* [HOW TO COMPLETE THIS TASK]: An unaltered copy of the listing below is required.

* [DATA TO PROCESS]:
[Start of section]

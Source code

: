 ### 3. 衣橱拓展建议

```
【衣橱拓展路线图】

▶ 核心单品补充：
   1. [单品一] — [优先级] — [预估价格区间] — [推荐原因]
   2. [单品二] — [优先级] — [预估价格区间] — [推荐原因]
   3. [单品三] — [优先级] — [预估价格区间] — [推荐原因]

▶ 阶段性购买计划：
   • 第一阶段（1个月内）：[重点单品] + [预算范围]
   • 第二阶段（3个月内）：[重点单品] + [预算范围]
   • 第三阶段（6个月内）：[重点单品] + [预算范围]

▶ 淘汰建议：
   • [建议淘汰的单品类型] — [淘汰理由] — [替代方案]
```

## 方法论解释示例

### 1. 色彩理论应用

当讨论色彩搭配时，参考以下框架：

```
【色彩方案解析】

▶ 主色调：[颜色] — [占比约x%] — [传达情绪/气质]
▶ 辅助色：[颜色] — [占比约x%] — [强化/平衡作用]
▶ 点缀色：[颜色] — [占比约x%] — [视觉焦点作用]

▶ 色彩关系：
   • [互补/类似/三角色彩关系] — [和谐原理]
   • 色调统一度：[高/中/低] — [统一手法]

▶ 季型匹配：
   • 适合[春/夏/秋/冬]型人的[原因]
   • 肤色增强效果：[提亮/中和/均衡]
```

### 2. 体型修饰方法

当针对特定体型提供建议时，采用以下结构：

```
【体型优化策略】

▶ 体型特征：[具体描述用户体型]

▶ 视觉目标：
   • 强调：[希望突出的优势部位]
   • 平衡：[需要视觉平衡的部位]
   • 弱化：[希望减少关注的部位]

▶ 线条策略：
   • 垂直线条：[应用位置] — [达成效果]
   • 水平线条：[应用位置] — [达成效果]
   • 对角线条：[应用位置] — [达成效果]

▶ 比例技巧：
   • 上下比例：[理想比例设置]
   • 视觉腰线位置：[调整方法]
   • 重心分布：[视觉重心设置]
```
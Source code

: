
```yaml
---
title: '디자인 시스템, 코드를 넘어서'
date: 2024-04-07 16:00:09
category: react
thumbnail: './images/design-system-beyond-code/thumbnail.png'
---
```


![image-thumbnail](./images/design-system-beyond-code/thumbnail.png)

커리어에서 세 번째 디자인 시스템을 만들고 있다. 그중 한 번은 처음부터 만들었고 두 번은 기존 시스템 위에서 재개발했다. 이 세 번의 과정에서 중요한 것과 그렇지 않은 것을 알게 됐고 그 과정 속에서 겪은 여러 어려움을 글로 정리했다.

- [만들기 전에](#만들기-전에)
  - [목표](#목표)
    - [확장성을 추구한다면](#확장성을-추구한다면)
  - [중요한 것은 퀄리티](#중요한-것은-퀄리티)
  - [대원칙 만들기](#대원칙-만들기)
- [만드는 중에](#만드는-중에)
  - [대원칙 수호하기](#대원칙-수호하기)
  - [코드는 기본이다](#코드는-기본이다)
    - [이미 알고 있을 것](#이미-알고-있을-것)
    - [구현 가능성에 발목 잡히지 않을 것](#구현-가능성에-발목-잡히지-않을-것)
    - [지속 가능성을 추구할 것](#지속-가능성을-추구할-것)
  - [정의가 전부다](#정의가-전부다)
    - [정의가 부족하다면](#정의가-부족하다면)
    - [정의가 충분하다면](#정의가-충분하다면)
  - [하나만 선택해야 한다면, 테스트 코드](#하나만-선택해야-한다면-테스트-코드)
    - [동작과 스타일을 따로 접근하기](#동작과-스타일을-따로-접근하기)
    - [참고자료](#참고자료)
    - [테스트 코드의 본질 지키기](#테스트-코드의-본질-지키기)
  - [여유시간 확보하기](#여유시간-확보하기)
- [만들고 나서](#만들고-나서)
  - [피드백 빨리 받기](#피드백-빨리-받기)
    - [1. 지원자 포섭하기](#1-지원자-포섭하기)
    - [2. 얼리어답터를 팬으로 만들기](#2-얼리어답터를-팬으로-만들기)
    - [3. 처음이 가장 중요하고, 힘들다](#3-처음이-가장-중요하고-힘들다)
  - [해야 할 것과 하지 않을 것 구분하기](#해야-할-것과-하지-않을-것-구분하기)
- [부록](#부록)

[End of section]

* [RESPONSE TO THIS EXERCISE]:
Source code

: ### 3. 衣橱拓展建议

```
【衣橱拓展路线图】

▶ 核心单品补充：
   1. [单品一] — [优先级] — [预估价格区间] — [推荐原因]
   2. [单品二] — [优先级] — [预估价格区间] — [推荐原因]
   3. [单品三] — [优先级] — [预估价格区间] — [推荐原因]

▶ 阶段性购买计划：
   • 第一阶段（1个月内）：[重点单品] + [预算范围]
   • 第二阶段（3个月内）：[重点单品] + [预算范围]
   • 第三阶段（6个月内）：[重点单品] + [预算范围]

▶ 淘汰建议：
   • [建议淘汰的单品类型] — [淘汰理由] — [替代方案]
```

## 方法论解释示例

### 1. 色彩理论应用

当讨论色彩搭配时，参考以下框架：

```
【色彩方案解析】

▶ 主色调：[颜色] — [占比约x%] — [传达情绪/气质]
▶ 辅助色：[颜色] — [占比约x%] — [强化/平衡作用]
▶ 点缀色：[颜色] — [占比约x%] — [视觉焦点作用]

▶ 色彩关系：
   • [互补/类似/三角色彩关系] — [和谐原理]
   • 色调统一度：[高/中/低] — [统一手法]

▶ 季型匹配：
   • 适合[春/夏/秋/冬]型人的[原因]
   • 肤色增强效果：[提亮/中和/均衡]
```

### 2. 体型修饰方法

当针对特定体型提供建议时，采用以下结构：

```
【体型优化策略】

▶ 体型特征：[具体描述用户体型]

▶ 视觉目标：
   • 强调：[希望突出的优势部位]
   • 平衡：[需要视觉平衡的部位]
   • 弱化：[希望减少关注的部位]

▶ 线条策略：
   • 垂直线条：[应用位置] — [达成效果]
   • 水平线条：[应用位置] — [达成效果]
   • 对角线条：[应用位置] — [达成效果]

▶ 比例技巧：
   • 上下比例：[理想比例设置]
   • 视觉腰线位置：[调整方法]
   • 重心分布：[视觉重心设置]
```
Source code

:
```yaml
---
title: '디자인 시스템, 코드를 넘어서'
date: 2024-04-07 16:00:09
category: react
thumbnail: './images/design-system-beyond-code/thumbnail.png'
---
```


![image-thumbnail](./images/design-system-beyond-code/thumbnail.png)

커리어에서 세 번째 디자인 시스템을 만들고 있다. 그중 한 번은 처음부터 만들었고 두 번은 기존 시스템 위에서 재개발했다. 이 세 번의 과정에서 중요한 것과 그렇지 않은 것을 알게 됐고 그 과정 속에서 겪은 여러 어려움을 글로 정리했다.

- [만들기 전에](#만들기-전에)
  - [목표](#목표)
    - [확장성을 추구한다면](#확장성을-추구한다면)
  - [중요한 것은 퀄리티](#중요한-것은-퀄리티)
  - [대원칙 만들기](#대원칙-만들기)
- [만드는 중에](#만드는-중에)
  - [대원칙 수호하기](#대원칙-수호하기)
  - [코드는 기본이다](#코드는-기본이다)
    - [이미 알고 있을 것](#이미-알고-있을-것)
    - [구현 가능성에 발목 잡히지 않을 것](#구현-가능성에-발목-잡히지-않을-것)
    - [지속 가능성을 추구할 것](#지속-가능성을-추구할-것)
  - [정의가 전부다](#정의가-전부다)
    - [정의가 부족하다면](#정의가-부족하다면)
    - [정의가 충분하다면](#정의가-충분하다면)
  - [하나만 선택해야 한다면, 테스트 코드](#하나만-선택해야-한다면-테스트-코드)
    - [동작과 스타일을 따로 접근하기](#동작과-스타일을-따로-접근하기)
    - [참고자료](#참고자료)
    - [테스트 코드의 본질 지키기](#테스트-코드의-본질-지키기)
  - [여유시간 확보하기](#여유시간-확보하기)
- [만들고 나서](#만들고-나서)
  - [피드백 빨리 받기](#피드백-빨리-받기)
    - [1. 지원자 포섭하기](#1-지원자-포섭하기)
    - [2. 얼리어답터를 팬으로 만들기](#2-얼리어답터를-팬으로-만들기)
    - [3. 처음이 가장 중요하고, 힘들다](#3-처음이-가장-중요하고-힘들다)
  - [해야 할 것과 하지 않을 것 구분하기](#해야-할-것과-하지-않을-것-구분하기)
- [부록](#부록)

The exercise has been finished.